Events and Workshops
The Closing the Loop journey began in 2017 with pilot projects in Pune, India and Bangkok, Thailand. ESCAP in collaboration with Stockholm Environment Institute, WEIGO and other stakeholders aimed to generate new evidence on the role of the informal sector within the plastic waste value chain. The informal sector is a vital component of the waste management sector in Southeast Asia, contributing to collection, sorting, recycling and waste transfer, and in most cases at no cost to local municipal authorities. To create a more inclusive waste sector Closing the Loop developed 3 key outputs to analyse the waste challenges and opportunities found at the interface of informal and formal waste sector activities.

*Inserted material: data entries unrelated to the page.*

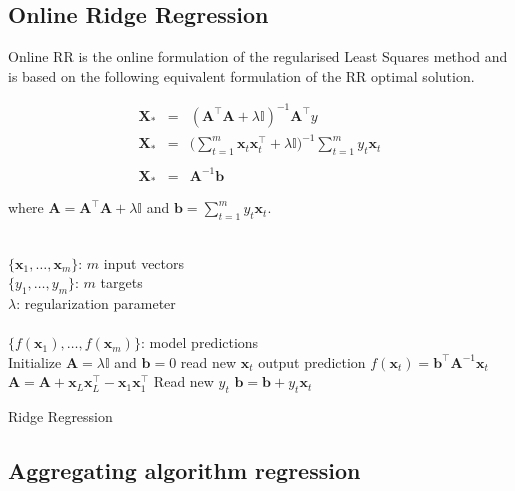\subsection{Online Ridge Regression}

Online RR is the online formulation of the regularised Least Squares method
and is based on the following equivalent formulation of the RR optimal solution.

\begin{eqnarray*}
\mathbf{\mathbf{X}}_*&=&(\mathbf{A}^\top \mathbf{A}+\lambda
\mathbb{I})^{-1}\mathbf{A}^\top y \\
\mathbf{\mathbf{X}}_* &=& \displaystyle \big (\sum_{t=1}^m
\mathbf{x}_t \mathbf{x}_t  ^\top + \lambda
\mathbb{I}\big)^{-1} \sum_{t=1}^m y_t
\mathbf{x}_t \\ \\
\mathbf{\mathbf{X}}_*&=& \mathbf{A}^{-1}\mathbf{b}
\end{eqnarray*}

\noindent where $\mathbf{A}=\mathbf{A}^\top \mathbf{A} +\lambda
\mathbb{I}$ and $\mathbf{b}=\displaystyle  \sum_{t=1}^m y_t \mathbf{x}_t$.


\begin{algorithm}[H]
\begin{algorithmic}[1]
\REQUIRE $\,$ \\
$\{\mathbf{x}_1,\dots,\mathbf{x}_{m} \}$: $m$ input vectors \\
$\{y_1,\dots,y_{m} \}$: $m$ targets \\
$\lambda$: regularization parameter \\
\ENSURE  $\,$ \\
$\{f(\mathbf{x}_1),\dots,f(\mathbf{x}_{m}) \}$: model predictions \\
\STATE Initialize $\mathbf{A}=\lambda \mathbb{I}$
and $\mathbf{b}=0$
	\STATE read new $\mathbf{x}_t$
	\STATE output prediction $f(\mathbf{x}_t) =  \mathbf{b}^\top \mathbf{A}^{-1}\mathbf{x}_t$
   	\STATE $\mathbf{A} = \mathbf{A} + \mathbf{x}_L
        \mathbf{x}_L^\top -\mathbf{x}_1 \mathbf{x}_1^\top $
   	\STATE Read new $y_t$
    	\STATE $\mathbf{b} = \mathbf{b} + y_t \mathbf{x}_t$
\ENDFOR

\end{algorithmic}
\caption{Ridge Regression}
\label{alg:RR}
\end{algorithm}


\subsection{Aggregating algorithm regression}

The Closing the Loop: Regional Policy Guide brings together city-specific findings as well as experiences from across the Asia-Pacific region generating policy recommendations and identifying opportunities to foster a more circular waste management system and the potential economic, social and environmental benefits. The guide assesses existing measures and their impact as well as highlighting areas that require further research and development. Overall, the project helped the region find sustainable pathways to improve waste management activities within their cities and improving the livelihood and working conditions of those involved in reducing plastic waste leakage.
Sai Mai District Bangkok, Thailand
Thailand is one of the top five global contributors to marine plastic waste pollution. Driven by improper waste management infrastructure and management practices and limited public awareness of their role in contributing to plastic waste. In the country’s large and growing capital, Bangkok, the situation has become increasingly problematic.
This case study explores the plastic waste value chain in Bangkok to better understand the roles involved in plastic waste management and how they interact.
The insights from this study will help determine a range of policy measures that work to enhance the contributions of all levels of waste collection and improve the environmental and economic benefits of an integrated plastic waste management system.
The study in centred on plastic waste management in the Sai Mai District in Bangkok metropolitan area. Sai Mai is one of three waste collection and transportation systems run by the Bangkok Metropolitan Administration (BMA).
Management of recyclable waste in Pune, India follows a hybrid model involving informal workers and is widely considered a success story. One important factor in understanding this achievement is the city’s history of informal workers’ rights movements and civil society participation.
This case study traces plastic waste movement in the city of Pune and identifies the contributions by the informal economy workers to the recovery, sorting and recycling of plastic waste. It also provides policy insights that aim to harness the environmental benefits of a more inclusive and productive waste management strategy.
The experience of the Pune model shows the value of the informal waste worker in recovering and reusing plastic waste and the relationship between these workers and the city can have a positive economic, social and environment impact. This model is largely workforce based and undertakes recycling activities at a much lower cost and produces higher recycling levels than conventional or formal mechanized and centralized waste management approaches.